Há ainda que se ressaltar que a lei não abordava importantes aspectos práticos como a reparação aos antigos escravos por perdas e danos, indenizações ou ainda projetos sociais que tivessem como meta a integração dos libertos. O impacto foi muito negativo pois, após tantos anos de trabalho no campo ou na cidade, os ex-escravos iam para as ruas sem ter em que se apoiar para iniciar uma nova vida, agora como cidadãos livres. O fato de não se cobrarem indenizações ou de não se oferecer algum tipo de apoio social ou governamental para a inclusão dos negros na sociedade pós-escravista dificultou ainda mais a vida deste expressivo segmento da população brasileira e, de certo modo, ocasionou a deterioração da qualidade de vida, o empobrecimento, a violência e outros fatores afins.
Mesmo com o abolicionismo, importante movimento social no Brasil a partir dos anos 1830 e 1840, que contou com a participação de expoentes como Joaquim Nabuco e Luiz Gama, o movimento não teve força e alcance para promover ações de inclusão e valorização dos cativos após a Lei Áurea ser aprovada no país. A assinatura da lei pela princesa Isabel pareceu, aos olhos da sociedade, sacramentar a questão e, numa sociedade em que a informação circulava com lentidão e o nível de esclarecimento geral era baixo, bandeiras como esta tiveram pouco ou nenhum peso posteriormente.

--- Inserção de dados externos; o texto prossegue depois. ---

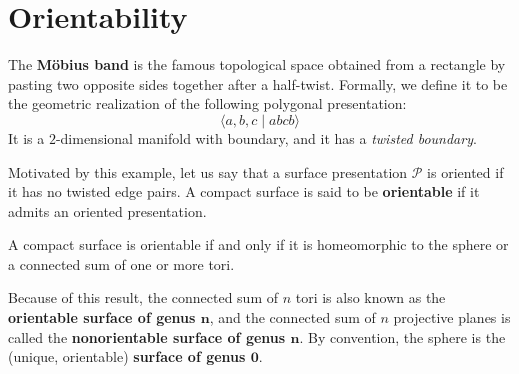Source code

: \section{Orientability}
The \textbf{M\"obius band} is the famous topological space obtained from a rectangle by
pasting two opposite sides together after a half-twist. Formally, we define it to be
the geometric realization of the following polygonal presentation:
\[\langle a,b,c\mid abcb\rangle\]
It is a $2$-dimensional manifold with boundary, and it has a \textit{twisted boundary}.\par
Motivated by this example, let us say that a surface presentation $\mathcal{P}$ is oriented
if it has no twisted edge pairs. A compact surface is said to be \textbf{orientable} if it admits an oriented presentation.
\begin{proposition}
A compact surface is orientable if and only if it is homeomorphic to the sphere or a connected sum of one or more tori.
\end{proposition}
Because of this result, the connected sum of $n$ tori is also known as the \textbf{orientable surface of genus $\bm{n}$}, and the connected sum of $n$ projective planes is called the \textbf{nonorientable surface of genus $\bm{n}$}. By convention, the sphere is the (unique, orientable) \textbf{surface of genus $\bm{0}$}.
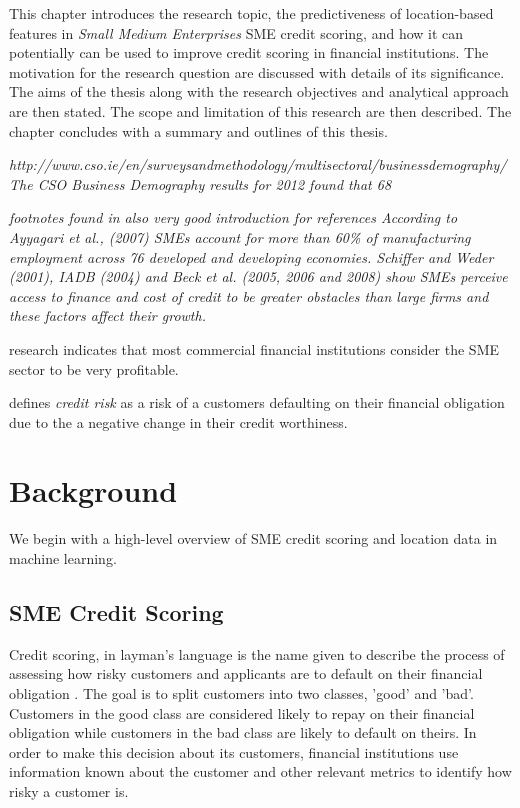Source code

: This chapter introduces the research topic, the predictiveness of location-based features in \textit{Small Medium Enterprises} SME credit scoring, and how it can potentially can be used to improve credit scoring in financial institutions. The motivation for the research question are discussed with details of its significance. The aims of the thesis along with the research objectives and analytical approach are then stated. The scope and limitation of this research are then described. The chapter concludes with a summary and outlines of this thesis.

\textit{
http://www.cso.ie/en/surveysandmethodology/multisectoral/businessdemography/
The CSO Business Demography results for 2012 found that 68%
}


\textit{footnotes found in \citep{rocha_status_2011} also very good introduction for references
According to Ayyagari et al., (2007) SMEs account for more than 60\% of manufacturing employment across 76
developed and developing economies. 
Schiffer and Weder (2001), IADB (2004) and Beck et al. (2005, 2006 and 2008) show SMEs perceive access to
finance and cost of credit to be greater obstacles than large firms and these factors affect their growth.
}


\cite{beck_bank_2008} research indicates that most commercial financial institutions consider the SME sector to be very profitable. 


\cite{anderson_credit_2007} defines \textit{credit risk} as a risk of a customers defaulting on their financial obligation due to the a negative change in their credit worthiness.


\section{Background}

We begin with a high-level overview of SME credit scoring and location data in machine learning.

\subsection{SME Credit Scoring}

Credit scoring, in layman's language is the name given to describe the process of assessing how risky customers and applicants are to default on their financial obligation \citep{hand_statistical_1997}. The goal is to split customers into two classes, 'good' and 'bad'. Customers in the good class are considered likely to repay on their financial obligation while customers in the bad class are likely to default on theirs. In order to make this decision about its customers, financial institutions use information known about the customer and other relevant metrics to identify how risky a customer is. 


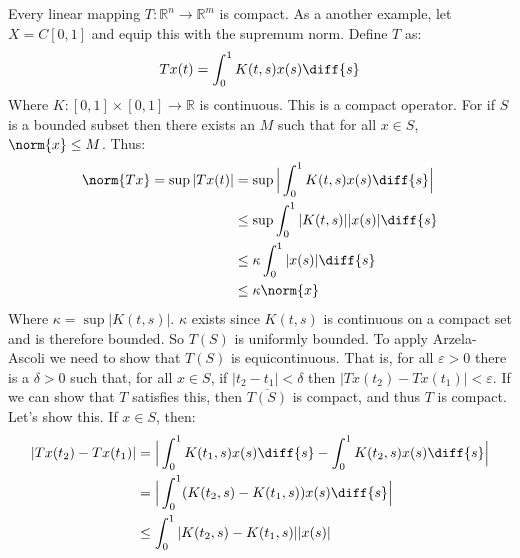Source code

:             \begin{example}
                Every linear mapping
                $T:\mathbb{R}^{n}\rightarrow\mathbb{R}^{m}$
                is compact.
                As a another example, let
                $X=C[0,1]$ and equip this with the supremum norm.
                Define $T$ as:
                \begin{equation*}
                    Tx(t)=\int_{0}^{1}K(t,s)x(s)\diff{s}
                \end{equation*}
                Where $K:[0,1]\times[0,1]\rightarrow\mathbb{R}$
                is continuous. This is a compact operator. For if
                $S$ is a bounded subset then there exists
                an $M$ such
                that for all $x\in{S}$, $\norm{x}\leq{M}$. Thus:
                \begin{align*}
                    \norm{Tx}=\sup|Tx(t)|
                    &=\sup\Big|\int_{0}^{1}
                    K(t,s)x(s)\diff{s}\Big|\\
                    &\leq\sup\int_{0}^{1}
                    |K(t,s)||x(s)|\diff{s}\\
                    &\leq\kappa\int_{0}^{1}|x(s)|\diff{s}\\
                    &\leq\kappa\norm{x}
                \end{align*}
                Where $\kappa=\sup|K(t,s)|$. $\kappa$ exists
                since $K(t,s)$ is continuous on a compact
                set and is therefore
                bounded. So $T(S)$ is uniformly bounded. To apply
                Arzela-Ascoli we need to show that
                $T(S)$ is equicontinuous. That is, for all
                $\varepsilon>0$ there is a $\delta>0$ such that,
                for all $x\in{S}$, if $|t_{2}-t_{1}|<\delta$
                then $|Tx(t_{2})-Tx(t_{1})|<\varepsilon$. If we
                can show that $T$ satisfies this, then
                $\overline{T(S)}$ is compact,
                and thus $T$ is compact.
                Let's show this. If $x\in{S}$, then:
                \begin{align*}
                    |Tx(t_{2})-Tx(t_{1})|
                    &=\Big|\int_{0}^{1}K(t_{1},s)x(s)\diff{s}
                    -\int_{0}^{1}K(t_{2},s)x(s)\diff{s}\Big|\\
                    &=\Big|\int_{0}^{1}(K(t_{2},s)-
                    K(t_{1},s))x(s)\diff{s}\Big|\\
                    &\leq
                    \int_{0}^{1}|K(t_{2},s)-K(t_{1},s)||x(s)|

\end{align*}
\end{example}
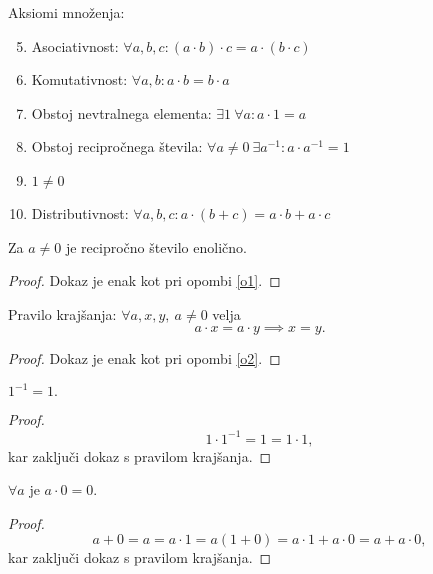 \documentclass[12pt, a4paper]{article}
\begin{document}
\begin{okvir}
\begin{definicija}
Aksiomi množenja:

\begin{enumerate}[label=A\arabic*:]
\setcounter{enumi}{4}
\item Asociativnost: $\forall a, b, c\colon(a\cdot b)\cdot c=a\cdot(b\cdot c)$
\item Komutativnost: $\forall a, b\colon a\cdot b=b\cdot a$
\item Obstoj nevtralnega elementa: $\exists 1~\forall a\colon a\cdot 1=a$
\item Obstoj recipročnega števila: $\forall a\ne 0~\exists a^{-1}\colon a\cdot a^{-1}=1$
\item $1\ne 0$
\item Distributivnost: $\forall a,b,c\colon a\cdot(b+c)=a\cdot b+a\cdot c$
\end{enumerate}
\end{definicija}
\end{okvir}

\begin{opomba}
Za $a\ne 0$ je recipročno število enolično.
\end{opomba}

\begin{proof}
Dokaz je enak kot pri opombi \ref{o1}.
\end{proof}

\begin{opomba}
Pravilo krajšanja: $\forall a,x,y,~a\ne 0$ velja
\[
a\cdot x=a\cdot y\implies x=y.
\]
\end{opomba}

\begin{proof}
Dokaz je enak kot pri opombi \ref{o2}.
\end{proof}

\begin{posledica}
$1^{-1}=1.$
\end{posledica}

\begin{proof}
\[
1\cdot 1^{-1}=1=1\cdot 1,
\]
kar zaključi dokaz s pravilom krajšanja.
\end{proof}

\begin{posledica}
$\forall a$ je $a\cdot 0=0$.
\end{posledica}

\begin{proof}
\[
a+0=a=a\cdot 1=a(1+0)=a\cdot 1+a\cdot 0=a+a\cdot 0,
\]
kar zaključi dokaz s pravilom krajšanja.
\end{proof}
\end{document}
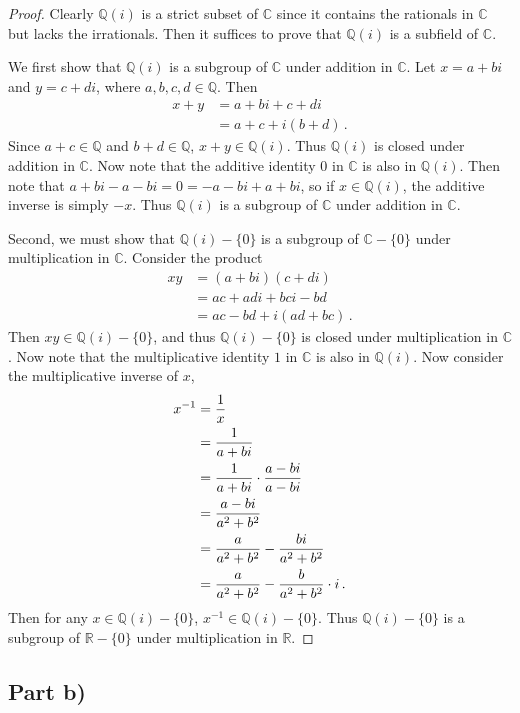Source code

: \documentclass{abrice}
\newcommand{\R}{\mathbb{R}}
\newcommand{\Q}{\mathbb{Q}}
\renewcommand{\C}{\mathbb{C}}
\begin{document}
\begin{proof}
  Clearly $\Q(i)$ is a strict subset of $\C$ since it contains the rationals in
  $\C$ but lacks the irrationals. Then it suffices to prove that $\Q(i)$ is a
  subfield of $\C$.

  We first show that $\Q(i)$ is a subgroup of $\C$ under addition in $\C$. Let
  $x = a + bi$ and $y = c + di$, where $a,b,c,d \in \Q$. Then
  \begin{align*}
    x + y
    &= a + bi + c + di \\
    &= a + c + i(b + d)\, .
  \end{align*}
  Since $a + c \in \Q$ and $b + d \in \Q$, $x + y \in \Q(i)$. Thus $\Q(i)$ is
  closed under addition in $\C$. Now note that the additive identity $0$ in $\C$
  is also in $\Q(i)$. Then note that $a + bi - a - bi = 0 = - a - bi + a
  + bi$, so if $x \in \Q(i)$, the additive inverse is simply $-x$. Thus $\Q(i)$
  is a subgroup of $\C$ under addition in $\C$.

  Second, we must show that $\Q(i) - \{0\}$ is a subgroup of $\C - \{0\}$
  under multiplication in $\C$. Consider the product
  \begin{align*}
    xy
    &= (a + bi)(c + di) \\
    &= ac + adi + bci - bd \\
    &= ac - bd + i(ad + bc)\, .
  \end{align*}
  Then $xy \in \Q(i) - \{0\}$, and thus $\Q(i) - \{0\}$ is closed under
  multiplication in $\C$. Now note that the multiplicative identity $1$ in $\C$
  is also in $\Q(i)$. Now consider the multiplicative inverse of $x$,
  \begin{align*}
    x^{-1}
    &= {1 \over x} \\
    &= {1 \over a + bi} \\
    &= {1 \over a + bi} \cdot {a - bi \over a - bi} \\
    &= {a - bi \over a^2 + b^2} \\
    &= {a \over a^2 + b^2} - {bi \over a^2 + b^2} \\
    &= {a \over a^2 + b^2} - {b \over a^2 + b^2} \cdot i\, .
  \end{align*}
  Then for any $x \in \Q(i) - \{0\}$, $x^{-1} \in \Q(i) - \{0\}$. Thus $\Q(i) -
  \{0\}$ is a subgroup of $\R - \{0\}$ under multiplication in $\R$.
\end{proof}

\subsection{Part b)}
\end{document}
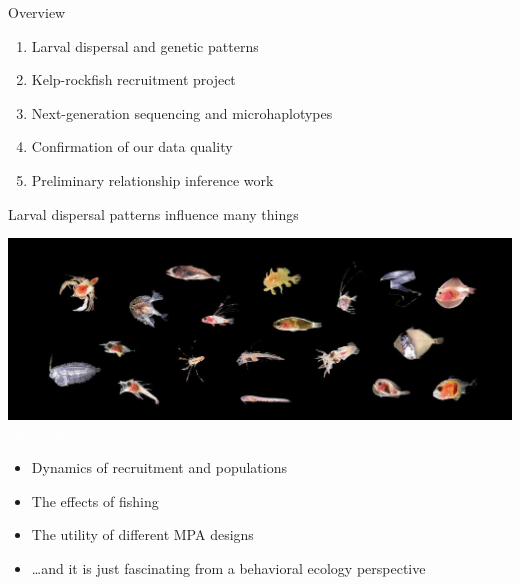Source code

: \documentclass[letter,graphicx]{beamer}
\begin{document}
%



\begin{frame}{Overview}
\begin{enumerate}
\item Larval dispersal and genetic patterns
\item Kelp-rockfish recruitment project
\item Next-generation sequencing and microhaplotypes
\item Confirmation of our data quality
\item Preliminary relationship inference work
\end{enumerate}

\end{frame}







\begin{frame}{Larval dispersal patterns influence many things}

\includegraphics[width = \textwidth]{./figs/many_larvae.jpg}\\
{\tiny \vspace*{-4.5ex} \textcolor{white}{~rsmas.miami.edu}}

{\small
\begin{itemize}
\item Dynamics of recruitment and populations
\item The effects of fishing
\item The utility of different MPA designs
\item \ldots and it is just fascinating from a behavioral ecology perspective
\end{itemize}
}
\end{frame}
\end{document}

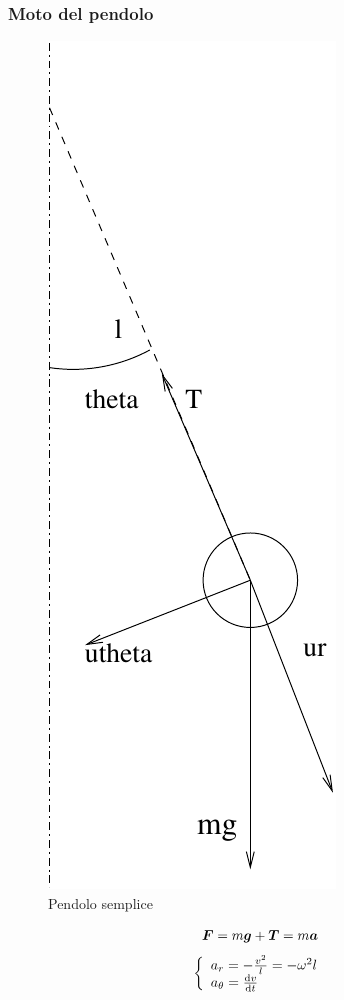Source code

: \subsubsection{Moto del pendolo}
\begin{figure}[htbp]
\centering
\includegraphics[scale=0.4]{immagini/fisica1/pendolo_forza}
\caption{Pendolo semplice}
\end{figure}
\begin{equation*}\boldsymbol{F}=m\boldsymbol{g}+\boldsymbol{T}=m\boldsymbol{a}\end{equation*}
\begin{equation*}\left\{
  \begin{array}{l}
  a_r=-\frac{v^2}{l}=-\omega^2 l\\
  a_\theta=\frac{\mathrm{d} v}{\mathrm{d} t}
  \end{array}
  \right.\end{equation*}
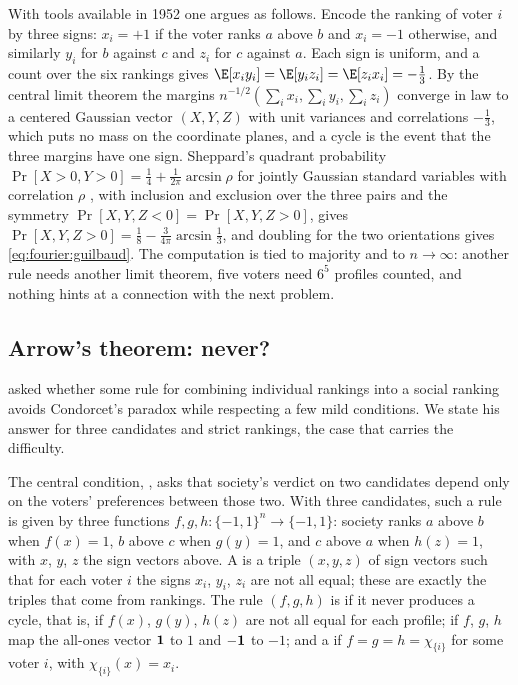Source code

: \begin{refsection}
With tools available in 1952 one argues as follows. Encode the ranking of voter $i$ by three signs: $x_i=+1$ if the voter ranks $a$ above $b$ and $x_i=-1$ otherwise, and similarly $y_i$ for $b$ against $c$ and $z_i$ for $c$ against $a$. Each sign is uniform, and a count over the six rankings gives $\E[x_iy_i]=\E[y_iz_i]=\E[z_ix_i]=-\frac13$. By the central limit theorem the margins $n^{-1/2}(\sum_ix_i,\sum_iy_i,\sum_iz_i)$ converge in law to a centered Gaussian vector $(X,Y,Z)$ with unit variances and correlations $-\frac13$, which puts no mass on the coordinate planes, and a cycle is the event that the three margins have one sign. Sheppard's quadrant probability $\Pr[X>0,Y>0]=\frac14+\frac1{2\pi}\arcsin\rho$ for jointly Gaussian standard variables with correlation $\rho$ \parencite{Sheppard1899}, with inclusion and exclusion over the three pairs and the symmetry $\Pr[X,Y,Z<0]=\Pr[X,Y,Z>0]$, gives $\Pr[X,Y,Z>0]=\frac18-\frac{3}{4\pi}\arcsin\frac13$, and doubling for the two orientations gives \eqref{eq:fourier:guilbaud}. The computation is tied to majority and to $n\to\infty$: another rule needs another limit theorem, five voters need $6^5$ profiles counted, and nothing hints at a connection with the next problem.

\subsection{Arrow's theorem: never?}\label{sec:fourier:arrow}

\Textcite{Arrow1951} asked whether some rule for combining individual rankings into a social ranking avoids Condorcet's paradox while respecting a few mild conditions. We state his answer for three candidates and strict rankings, the case that carries the difficulty.

The central condition, , asks that society's verdict on two candidates depend only on the voters' preferences between those two. With three candidates, such a rule is given by three functions $f,g,h\colon\{-1,1\}^n\to\{-1,1\}$: society ranks $a$ above $b$ when $f(x)=1$, $b$ above $c$ when $g(y)=1$, and $c$ above $a$ when $h(z)=1$, with $x$, $y$, $z$ the sign vectors above. A  is a triple $(x,y,z)$ of sign vectors such that for each voter $i$ the signs $x_i$, $y_i$, $z_i$ are not all equal; these are exactly the triples that come from rankings. The rule $(f,g,h)$ is  if it never produces a cycle, that is, if $f(x)$, $g(y)$, $h(z)$ are not all equal for each profile;  if $f$, $g$, $h$ map the all-ones vector $\fourierOnes$ to $1$ and $-\fourierOnes$ to $-1$; and a  if $f=g=h=\chi_{\{i\}}$ for some voter $i$, with $\chi_{\{i\}}(x)=x_i$.


\end{refsection}
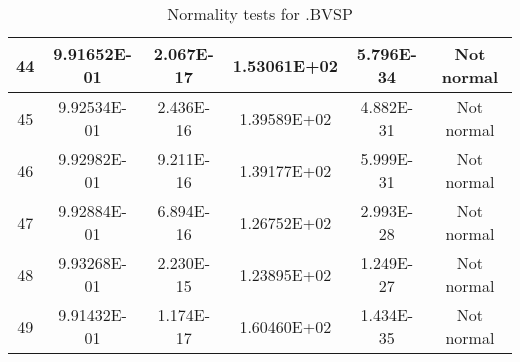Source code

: \begin{table}[h]
\begin{tabular}{|c|c|c|c|c|c|}
		44 & 9.91652E-01 & 2.067E-17 & 1.53061E+02 & 5.796E-34 & Not normal\\\hline
		45 & 9.92534E-01 & 2.436E-16 & 1.39589E+02 & 4.882E-31 & Not normal\\\hline
		46 & 9.92982E-01 & 9.211E-16 & 1.39177E+02 & 5.999E-31 & Not normal\\\hline
		47 & 9.92884E-01 & 6.894E-16 & 1.26752E+02 & 2.993E-28 & Not normal\\\hline
		48 & 9.93268E-01 & 2.230E-15 & 1.23895E+02 & 1.249E-27 & Not normal\\\hline
		49 & 9.91432E-01 & 1.174E-17 & 1.60460E+02 & 1.434E-35 & Not normal\\\hline
	\end{tabular}
	\caption{Normality tests for .BVSP}
	\label{tab:normality_tests_BVSP}
\end{table}
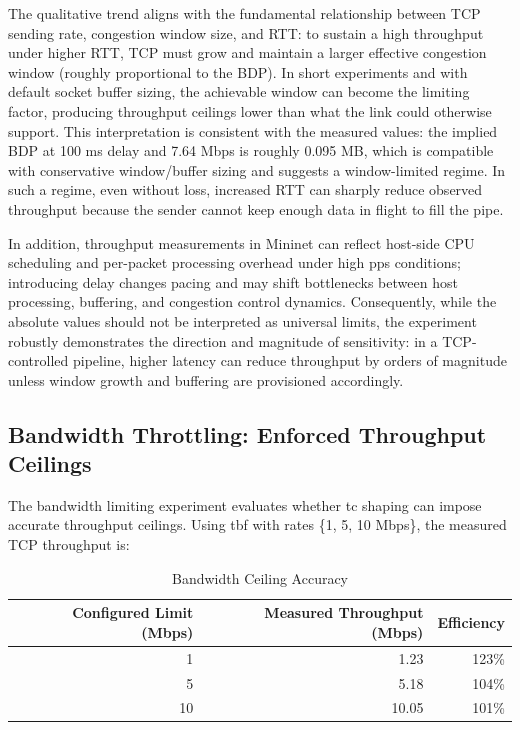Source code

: \documentclass[11pt,a4paper]{article}
\begin{document}
The qualitative trend aligns with the fundamental relationship between TCP sending rate, congestion window size, and RTT: to sustain a high throughput under higher RTT, TCP must grow and maintain a larger effective congestion window (roughly proportional to the BDP). In short experiments and with default socket buffer sizing, the achievable window can become the limiting factor, producing throughput ceilings lower than what the link could otherwise support. This interpretation is consistent with the measured values: the implied BDP at 100 ms delay and 7.64 Mbps is roughly 0.095 MB, which is compatible with conservative window/buffer sizing and suggests a window-limited regime. In such a regime, even without loss, increased RTT can sharply reduce observed throughput because the sender cannot keep enough data in flight to fill the pipe.

In addition, throughput measurements in Mininet can reflect host-side CPU scheduling and per-packet processing overhead under high pps conditions; introducing delay changes pacing and may shift bottlenecks between host processing, buffering, and congestion control dynamics. Consequently, while the absolute values should not be interpreted as universal limits, the experiment robustly demonstrates the direction and magnitude of sensitivity: in a TCP-controlled pipeline, higher latency can reduce throughput by orders of magnitude unless window growth and buffering are provisioned accordingly.

\subsection{Bandwidth Throttling: Enforced Throughput Ceilings}

The bandwidth limiting experiment evaluates whether tc shaping can impose accurate throughput ceilings. Using tbf with rates \{1, 5, 10 Mbps\}, the measured TCP throughput is:

\begin{table}[H]
\centering
\caption{Bandwidth Ceiling Accuracy}
\label{tab:bandwidth}
\begin{tabular}{@{}rrr@{}}
\toprule
\textbf{Configured Limit (Mbps)} & \textbf{Measured Throughput (Mbps)} & \textbf{Efficiency} \\
\midrule
1  & 1.23  & 123\% \\
5  & 5.18  & 104\% \\
10 & 10.05 & 101\% \\
\bottomrule
\end{tabular}
\end{table}
\end{document}
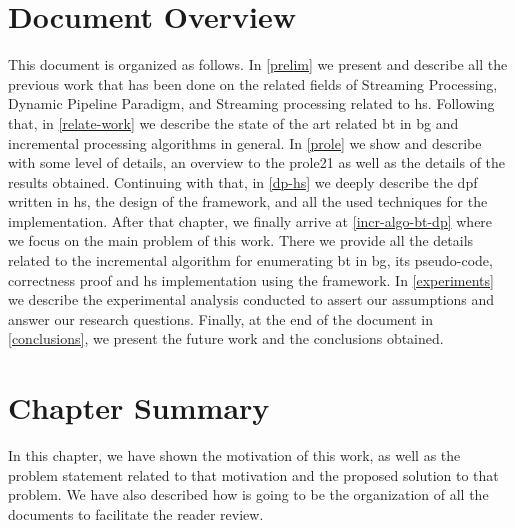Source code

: \section{Document Overview}
This document is organized as follows. In \autoref{prelim} we present and describe all the previous work that has been done on the related fields of Streaming Processing, Dynamic Pipeline Paradigm, and Streaming processing related to \acrshort{hs}. 
Following that, in \autoref{relate-work} we describe the state of the art related \acrshort{bt} in \acrshort{bg} and incremental processing algorithms in general.
In \autoref{prole} we show and describe with some level of details, an overview to the \acrshort{prole21} as well as the details of the results obtained. 
Continuing with that, in \autoref{dp-hs} we deeply describe the \acrshort{dpf} written in \acrshort{hs}, the design of the framework, and all the used techniques for the implementation.
After that chapter, we finally arrive at \autoref{incr-algo-bt-dp} where we focus on the main problem of this work. There we provide all the details related to the incremental algorithm for enumerating \acrshort{bt} in \acrshort{bg}, its pseudo-code,
correctness proof and \acrshort{hs} implementation using the framework.
In \autoref{experiments} we describe the experimental analysis conducted to assert our assumptions and answer our research questions.
Finally, at the end of the document in \autoref{conclusions}, we present the future work and the conclusions obtained.

\section{Chapter Summary}
In this chapter, we have shown the motivation of this work, as well as the problem statement related to that motivation and the proposed solution to that problem.
We have also described how is going to be the organization of all the documents to facilitate the reader review.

As consequências desta ação política, ou seja, da assinatura de uma lei que não previa ações de indenização e inserção social plena dos negros recém-libertos na sociedade trazem impactos para a sociedade brasileira até os dias de hoje. Os índices sociais revelam maior perseguição por parte da polícia a pessoas negras, os presídios têm maior incidência de pessoas desta etnia em suas fileiras, o nível de alfabetização e letramento é menor entre eles, as oportunidades de emprego e os salários pagos a afrodescendentes são menores que aqueles destinados a brancos... E isso não é, de forma alguma, decorrente da cor da pele das pessoas, mas de condicionadores sociais e culturais historicamente criados ao longo dos anos em que prevaleceu a escravidão e do preconceito atrelado a esta chaga. Há vários indicadores sociais que refletem esta triste herança histórica e, certamente, há muito o que fazer para que a sociedade consiga oferecer condições dignas de vida, com respeito as origens e a diversidade cultural, valorizando toda a riqueza que os povos africanos legaram ao Brasil.
Atualmente, com a política de cotas, o governo e a sociedade brasileira tentam reparar erros e danos historicamente constituídos quando desde a promulgação da Lei Áurea. Isso, no entanto, não irá fazer com que os erros do passado sejam superados. É preciso aprender com o que foi feito de errado outrora e criar ações que permitam oportunidades iguais para todos. A política de cotas é um paliativo que precisa ser substituído, aos poucos, a partir de iniciativas que gerem real integração, oferecendo escolas, saúde, segurança, empregos e demais direitos sociais a população excluída, entre os quais, principalmente os negros. Isso demanda parcerias entre a sociedade civil, o governo, as empresas e todos aqueles que puderem, efetivamente, contribuir para esta reparação, oferecendo meios dignos, humanos e respeitosos de valorização e inclusão, que entendam e defendam a igualdade e a tolerância em nosso país.